• Source records:
--- START ---
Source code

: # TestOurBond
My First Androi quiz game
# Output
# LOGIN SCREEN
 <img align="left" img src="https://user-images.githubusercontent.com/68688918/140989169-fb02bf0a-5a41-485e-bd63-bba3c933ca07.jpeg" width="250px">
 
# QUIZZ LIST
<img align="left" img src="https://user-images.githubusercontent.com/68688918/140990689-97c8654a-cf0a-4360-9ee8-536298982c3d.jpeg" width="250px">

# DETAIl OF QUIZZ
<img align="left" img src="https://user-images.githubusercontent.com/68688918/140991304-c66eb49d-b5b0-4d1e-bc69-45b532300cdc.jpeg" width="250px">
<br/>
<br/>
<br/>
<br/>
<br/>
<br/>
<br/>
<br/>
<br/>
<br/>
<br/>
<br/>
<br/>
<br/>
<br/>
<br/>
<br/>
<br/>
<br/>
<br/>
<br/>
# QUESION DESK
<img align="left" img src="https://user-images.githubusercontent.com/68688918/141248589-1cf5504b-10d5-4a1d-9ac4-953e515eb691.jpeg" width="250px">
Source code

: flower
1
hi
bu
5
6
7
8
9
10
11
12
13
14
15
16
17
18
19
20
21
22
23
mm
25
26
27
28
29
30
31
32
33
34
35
--- END ---
--- START ---
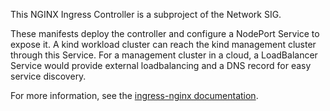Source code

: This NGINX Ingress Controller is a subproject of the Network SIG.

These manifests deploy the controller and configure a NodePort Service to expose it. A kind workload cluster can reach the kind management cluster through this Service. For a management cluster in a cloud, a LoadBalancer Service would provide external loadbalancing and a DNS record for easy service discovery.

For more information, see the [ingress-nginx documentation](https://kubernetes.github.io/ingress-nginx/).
--- END ---
• Task objective: Starting at the line that has "These manifests deploy" and ending at the line that has "For more information, see", please write out the lines above exactly, leaving out all others.

• Solution to the problem:
These manifests deploy the controller and configure a NodePort Service to expose it. A kind workload cluster can reach the kind management cluster through this Service. For a management cluster in a cloud, a LoadBalancer Service would provide external loadbalancing and a DNS record for easy service discovery.

For more information, see the [ingress-nginx documentation](https://kubernetes.github.io/ingress-nginx/).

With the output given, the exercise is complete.